What “fastest” means

The two scenarios that matter for the headline claim are:

queue-add-bulk — bulk produce. The XADD MAXLEN ~ N hot path. 3.47× BullMQ on the same host.
worker-concurrent — 100 concurrent workers. Up to 8.78× BullMQ on a quiet host.

queue-add and worker-generic are latency-bound (single in-flight op), not throughput tests. They aren’t the claim.

Detailed reports

Methodology — how we measure. Same host, same Redis, same scenarios.
The 1.0 numbers — the same-host re-bench that landed with 1.0.
Regressions and floors — the host-load gate, the engine ceiling, when contention is a valid explanation.

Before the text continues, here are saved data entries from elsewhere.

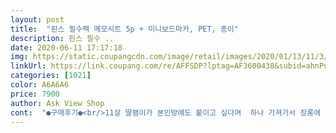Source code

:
```yaml
---
layout: post 
title:  "핀스 필수팩 메모시트 5p + 미니보드마카, PET, 종이" 
description: 핀스 필수 ..
date: 2020-06-11 17:17:18 
img: https://static.coupangcdn.com/image/retail/images/2020/01/13/11/3/b039be3c-0a7a-4e32-aa70-e41c6b28075a.jpg 
linkUrl: https://link.coupang.com/re/AFFSDP?lptag=AF3600438&subid=ahnPublicAsk&pageKey=1173273032&itemId=2151534237&vendorItemId=70149835537&traceid=V0-113-8dda6f381fd491fe 
categories: [1021] 
color: A6A6A6 
price: 7900 
author: Ask View Shop 
cont:  "●구매후기●<br/>11살 딸램이가 본인방에도 붙이고 싶다며  하나 가져가서 장롱에  붙엿는데도  너무 잘붙는.<br/><br/>같이 동봉해준 스티커로  너무 쉽게 떨어지고<br/>구성도 좋고요<br/>다이소에 마커사러 가야겠네요<br/>단점은 없어용<br/>동서 집들이 갈때  꼭 사갖고 가려구요<br/>딱인듯<br/>밋밋하던 냉장고가 살아났어요<br/>보드마카는 잘 지워져서 저는 네임펜으로 적어두고  보드 크리너로 지우고 하니까 훨씬 좋은것 같아요<br/>빠른 배송!<br/>생각보다 크기가 크네요<br/>아무것도  않써도  그냥 붙여놔도  분위기업^^<br/>아이가 대신 그림으로 그려줬는데 메모만 해두는것보다 귀엽네요 ㅋㅋㅋ 가격도 한장에 1600원 꼴인데 다양한 종류로 되어있어 아이들 방에 책상에 붙여두고 시간표 작성해 사용하려구요 .<br/> 고민하지 마시고 구매하세요 ^^<br/>이거 너무조아요 요즘같이 삼시세끼 해먹는때 냉장고에 뭐가 있는지 체크해놓고  미리 식단 짜기 좋네요<br/>진짜 붙엿따 땟다 해도  처음붙이는것처럼  깨끗<br/>크기는  처음에는 적은듯 하엿으나  몇장을 붙이고나니<br/>항상 화이트보드 사고싶었는데 괜찮은것같아요<br/>" 
---
```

The raw .md reports live in benchmarks/ in the repo. The committed reports are the canonical record; raw run logs are gitignored.

Reproducing

Requires Redis 8.6+ on 127.0.0.1:6379 (loopback).

# Redis (one-time)
docker run -d --name chasquimq-bench-redis -p 6379:6379 redis:8.6

# ChasquiMQ — canonical run (5 repeats, scale=5, drop slowest)
cd chasquimq
cargo run -p chasquimq-bench --release -- --repeats 5 --scale 5 --discard-slowest 1

For the BullMQ comparison run, see Methodology — the upstream bullmq-bench repo lives separately and is not vendored.

Methodology limitations

The numbers are defensible for this hardware and this setup. Open caveats:

Latency is unmeasured. Throughput only — no dispatch-to-ack p99 yet.
Same-host bench. Bench process and Redis share cores. Apples-to-apples vs. BullMQ on the same host; not directly comparable to BullMQ’s published cross-host numbers.
Worker CPU vs. BullMQ unmeasured. ChasquiMQ’s CPU is instrumented; the upstream bullmq-bench doesn’t measure it. The PRD’s “≥50% less worker CPU” target needs parallel CPU measurement before we can claim a number.
No persistence. Redis runs default in-memory config — no AOF, no RDB. Production-realistic numbers would be lower for both queues.